Records contained in a dataset
● ● ● ●
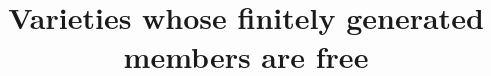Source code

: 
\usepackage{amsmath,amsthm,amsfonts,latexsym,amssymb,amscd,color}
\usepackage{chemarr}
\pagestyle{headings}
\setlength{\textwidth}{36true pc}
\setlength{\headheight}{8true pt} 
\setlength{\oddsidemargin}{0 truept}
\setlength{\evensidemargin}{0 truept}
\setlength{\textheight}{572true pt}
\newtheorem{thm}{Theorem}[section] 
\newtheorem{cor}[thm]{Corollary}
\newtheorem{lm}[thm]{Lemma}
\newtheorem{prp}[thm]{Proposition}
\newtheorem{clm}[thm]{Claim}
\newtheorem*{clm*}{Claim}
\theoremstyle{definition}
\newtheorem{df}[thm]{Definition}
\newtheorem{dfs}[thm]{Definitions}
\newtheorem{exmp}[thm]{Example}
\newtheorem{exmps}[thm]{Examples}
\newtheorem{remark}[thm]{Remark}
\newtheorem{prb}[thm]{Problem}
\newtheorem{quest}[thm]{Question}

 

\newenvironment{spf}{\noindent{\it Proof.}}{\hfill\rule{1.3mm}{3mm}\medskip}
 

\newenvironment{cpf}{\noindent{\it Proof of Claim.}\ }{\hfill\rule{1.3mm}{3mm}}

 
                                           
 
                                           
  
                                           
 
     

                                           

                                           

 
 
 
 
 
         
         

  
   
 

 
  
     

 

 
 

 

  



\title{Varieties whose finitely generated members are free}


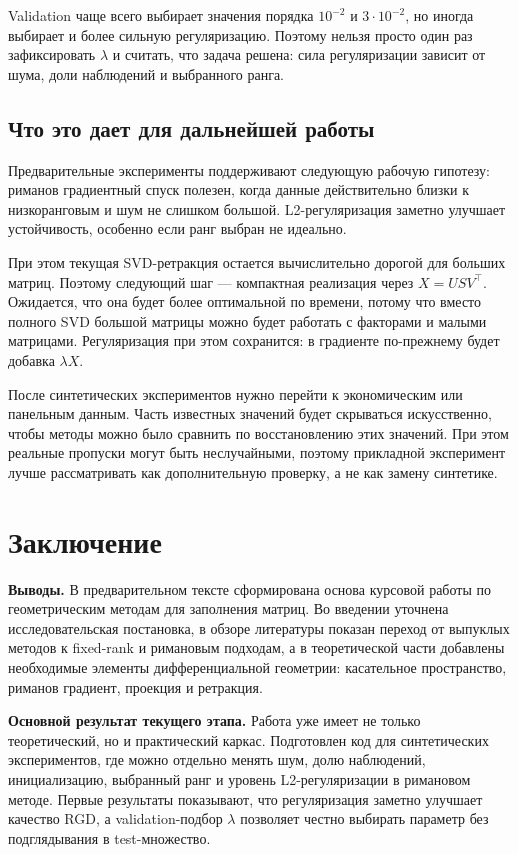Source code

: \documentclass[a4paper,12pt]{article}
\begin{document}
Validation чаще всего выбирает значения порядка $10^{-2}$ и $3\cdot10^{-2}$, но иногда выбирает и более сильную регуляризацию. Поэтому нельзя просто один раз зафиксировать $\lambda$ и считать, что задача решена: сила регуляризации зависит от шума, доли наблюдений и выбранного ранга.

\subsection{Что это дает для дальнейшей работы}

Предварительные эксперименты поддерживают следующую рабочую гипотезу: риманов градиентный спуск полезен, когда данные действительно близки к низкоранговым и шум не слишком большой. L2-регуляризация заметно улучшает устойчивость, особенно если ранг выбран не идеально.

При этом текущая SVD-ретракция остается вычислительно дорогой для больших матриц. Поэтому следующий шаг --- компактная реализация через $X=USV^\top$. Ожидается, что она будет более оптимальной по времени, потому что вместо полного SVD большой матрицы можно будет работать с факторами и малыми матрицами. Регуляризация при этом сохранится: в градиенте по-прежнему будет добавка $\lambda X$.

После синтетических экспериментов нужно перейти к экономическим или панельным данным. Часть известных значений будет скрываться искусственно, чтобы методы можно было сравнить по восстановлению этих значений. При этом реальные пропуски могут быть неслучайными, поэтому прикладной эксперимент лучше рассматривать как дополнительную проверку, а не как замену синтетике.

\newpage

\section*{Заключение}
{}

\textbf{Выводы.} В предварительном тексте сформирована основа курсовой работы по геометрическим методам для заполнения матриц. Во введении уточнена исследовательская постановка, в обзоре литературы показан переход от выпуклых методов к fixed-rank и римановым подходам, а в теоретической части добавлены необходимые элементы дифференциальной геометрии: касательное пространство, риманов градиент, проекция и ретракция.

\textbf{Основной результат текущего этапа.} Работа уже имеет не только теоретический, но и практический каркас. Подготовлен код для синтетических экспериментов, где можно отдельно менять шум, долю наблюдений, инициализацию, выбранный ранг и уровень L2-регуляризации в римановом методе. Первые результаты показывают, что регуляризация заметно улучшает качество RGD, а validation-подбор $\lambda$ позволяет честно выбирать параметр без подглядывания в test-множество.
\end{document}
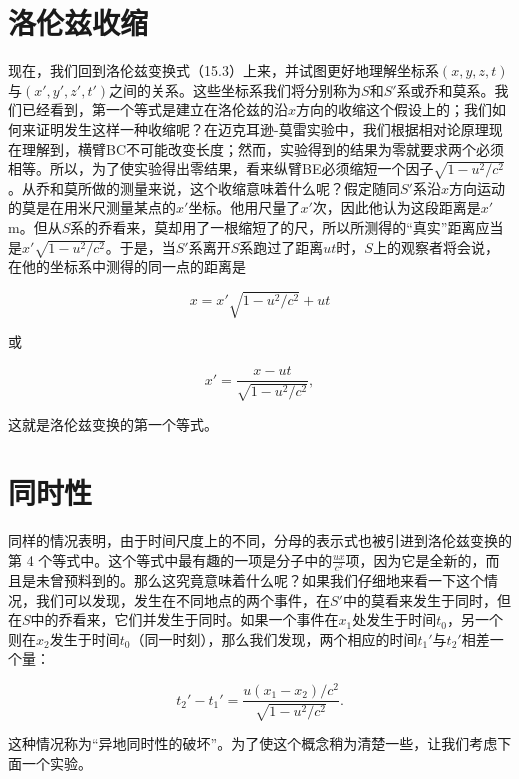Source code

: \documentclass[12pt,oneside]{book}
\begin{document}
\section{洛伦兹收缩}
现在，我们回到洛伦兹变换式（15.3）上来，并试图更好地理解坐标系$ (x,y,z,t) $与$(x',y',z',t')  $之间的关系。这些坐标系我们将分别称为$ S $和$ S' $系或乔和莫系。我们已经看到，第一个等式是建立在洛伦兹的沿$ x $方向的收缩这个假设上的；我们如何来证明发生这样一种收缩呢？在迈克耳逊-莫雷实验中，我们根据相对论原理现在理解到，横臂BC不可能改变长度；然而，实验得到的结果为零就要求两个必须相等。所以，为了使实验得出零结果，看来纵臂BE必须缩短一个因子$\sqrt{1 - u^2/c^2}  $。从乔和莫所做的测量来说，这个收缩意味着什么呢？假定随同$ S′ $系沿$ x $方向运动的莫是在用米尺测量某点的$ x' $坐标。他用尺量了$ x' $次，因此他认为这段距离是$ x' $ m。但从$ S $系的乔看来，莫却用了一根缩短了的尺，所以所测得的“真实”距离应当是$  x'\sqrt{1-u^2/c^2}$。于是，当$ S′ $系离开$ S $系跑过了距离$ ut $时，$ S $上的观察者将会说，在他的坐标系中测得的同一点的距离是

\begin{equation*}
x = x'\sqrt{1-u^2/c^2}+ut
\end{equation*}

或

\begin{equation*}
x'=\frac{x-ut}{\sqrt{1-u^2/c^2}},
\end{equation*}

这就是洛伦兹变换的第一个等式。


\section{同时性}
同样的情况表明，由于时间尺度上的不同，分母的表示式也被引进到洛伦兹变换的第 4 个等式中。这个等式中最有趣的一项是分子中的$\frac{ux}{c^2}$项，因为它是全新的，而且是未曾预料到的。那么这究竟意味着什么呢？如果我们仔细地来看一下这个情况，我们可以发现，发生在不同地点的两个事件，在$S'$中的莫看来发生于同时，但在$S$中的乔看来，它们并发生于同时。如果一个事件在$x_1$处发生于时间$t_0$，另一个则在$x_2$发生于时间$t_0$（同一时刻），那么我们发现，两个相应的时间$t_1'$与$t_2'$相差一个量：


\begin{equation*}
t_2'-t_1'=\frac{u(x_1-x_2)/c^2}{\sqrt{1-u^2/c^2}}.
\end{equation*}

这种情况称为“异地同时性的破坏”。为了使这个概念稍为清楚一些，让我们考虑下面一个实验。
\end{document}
● ● ● ●
## Work order:
Excluding pictures, print all lines above exactly.

## Output for this exercise:
Source code

: 
\usepackage{amsmath,amsthm,amsfonts,latexsym,amssymb,amscd,color}
\usepackage{chemarr}
\pagestyle{headings}
\setlength{\textwidth}{36true pc}
\setlength{\headheight}{8true pt} 
\setlength{\oddsidemargin}{0 truept}
\setlength{\evensidemargin}{0 truept}
\setlength{\textheight}{572true pt}
\newtheorem{thm}{Theorem}[section] 
\newtheorem{cor}[thm]{Corollary}
\newtheorem{lm}[thm]{Lemma}
\newtheorem{prp}[thm]{Proposition}
\newtheorem{clm}[thm]{Claim}
\newtheorem*{clm*}{Claim}
\theoremstyle{definition}
\newtheorem{df}[thm]{Definition}
\newtheorem{dfs}[thm]{Definitions}
\newtheorem{exmp}[thm]{Example}
\newtheorem{exmps}[thm]{Examples}
\newtheorem{remark}[thm]{Remark}
\newtheorem{prb}[thm]{Problem}
\newtheorem{quest}[thm]{Question}

 

\newenvironment{spf}{\noindent{\it Proof.}}{\hfill\rule{1.3mm}{3mm}\medskip}
 

\newenvironment{cpf}{\noindent{\it Proof of Claim.}\ }{\hfill\rule{1.3mm}{3mm}}

 
                                           
 
                                           
  
                                           
 
     

                                           

                                           

 
 
 
 
 
         
         

  
   
 

 
  
     

 

 
 

 

  



\title{Varieties whose finitely generated members are free}


Source code

: \documentclass[a4paper,12pt]{article}
\begin{document}
Validation чаще всего выбирает значения порядка $10^{-2}$ и $3\cdot10^{-2}$, но иногда выбирает и более сильную регуляризацию. Поэтому нельзя просто один раз зафиксировать $\lambda$ и считать, что задача решена: сила регуляризации зависит от шума, доли наблюдений и выбранного ранга.

\subsection{Что это дает для дальнейшей работы}

Предварительные эксперименты поддерживают следующую рабочую гипотезу: риманов градиентный спуск полезен, когда данные действительно близки к низкоранговым и шум не слишком большой. L2-регуляризация заметно улучшает устойчивость, особенно если ранг выбран не идеально.

При этом текущая SVD-ретракция остается вычислительно дорогой для больших матриц. Поэтому следующий шаг --- компактная реализация через $X=USV^\top$. Ожидается, что она будет более оптимальной по времени, потому что вместо полного SVD большой матрицы можно будет работать с факторами и малыми матрицами. Регуляризация при этом сохранится: в градиенте по-прежнему будет добавка $\lambda X$.

После синтетических экспериментов нужно перейти к экономическим или панельным данным. Часть известных значений будет скрываться искусственно, чтобы методы можно было сравнить по восстановлению этих значений. При этом реальные пропуски могут быть неслучайными, поэтому прикладной эксперимент лучше рассматривать как дополнительную проверку, а не как замену синтетике.

\newpage

\section*{Заключение}
{}

\textbf{Выводы.} В предварительном тексте сформирована основа курсовой работы по геометрическим методам для заполнения матриц. Во введении уточнена исследовательская постановка, в обзоре литературы показан переход от выпуклых методов к fixed-rank и римановым подходам, а в теоретической части добавлены необходимые элементы дифференциальной геометрии: касательное пространство, риманов градиент, проекция и ретракция.

\textbf{Основной результат текущего этапа.} Работа уже имеет не только теоретический, но и практический каркас. Подготовлен код для синтетических экспериментов, где можно отдельно менять шум, долю наблюдений, инициализацию, выбранный ранг и уровень L2-регуляризации в римановом методе. Первые результаты показывают, что регуляризация заметно улучшает качество RGD, а validation-подбор $\lambda$ позволяет честно выбирать параметр без подглядывания в test-множество.
\end{document}
Source code

: \documentclass[12pt,oneside]{book}
\begin{document}
\section{洛伦兹收缩}
现在，我们回到洛伦兹变换式（15.3）上来，并试图更好地理解坐标系$ (x,y,z,t) $与$(x',y',z',t')  $之间的关系。这些坐标系我们将分别称为$ S $和$ S' $系或乔和莫系。我们已经看到，第一个等式是建立在洛伦兹的沿$ x $方向的收缩这个假设上的；我们如何来证明发生这样一种收缩呢？在迈克耳逊-莫雷实验中，我们根据相对论原理现在理解到，横臂BC不可能改变长度；然而，实验得到的结果为零就要求两个必须相等。所以，为了使实验得出零结果，看来纵臂BE必须缩短一个因子$\sqrt{1 - u^2/c^2}  $。从乔和莫所做的测量来说，这个收缩意味着什么呢？假定随同$ S′ $系沿$ x $方向运动的莫是在用米尺测量某点的$ x' $坐标。他用尺量了$ x' $次，因此他认为这段距离是$ x' $ m。但从$ S $系的乔看来，莫却用了一根缩短了的尺，所以所测得的“真实”距离应当是$  x'\sqrt{1-u^2/c^2}$。于是，当$ S′ $系离开$ S $系跑过了距离$ ut $时，$ S $上的观察者将会说，在他的坐标系中测得的同一点的距离是

\begin{equation*}
x = x'\sqrt{1-u^2/c^2}+ut
\end{equation*}

或

\begin{equation*}
x'=\frac{x-ut}{\sqrt{1-u^2/c^2}},
\end{equation*}

这就是洛伦兹变换的第一个等式。


\section{同时性}
同样的情况表明，由于时间尺度上的不同，分母的表示式也被引进到洛伦兹变换的第 4 个等式中。这个等式中最有趣的一项是分子中的$\frac{ux}{c^2}$项，因为它是全新的，而且是未曾预料到的。那么这究竟意味着什么呢？如果我们仔细地来看一下这个情况，我们可以发现，发生在不同地点的两个事件，在$S'$中的莫看来发生于同时，但在$S$中的乔看来，它们并发生于同时。如果一个事件在$x_1$处发生于时间$t_0$，另一个则在$x_2$发生于时间$t_0$（同一时刻），那么我们发现，两个相应的时间$t_1'$与$t_2'$相差一个量：


\begin{equation*}
t_2'-t_1'=\frac{u(x_1-x_2)/c^2}{\sqrt{1-u^2/c^2}}.
\end{equation*}

这种情况称为“异地同时性的破坏”。为了使这个概念稍为清楚一些，让我们考虑下面一个实验。
\end{document}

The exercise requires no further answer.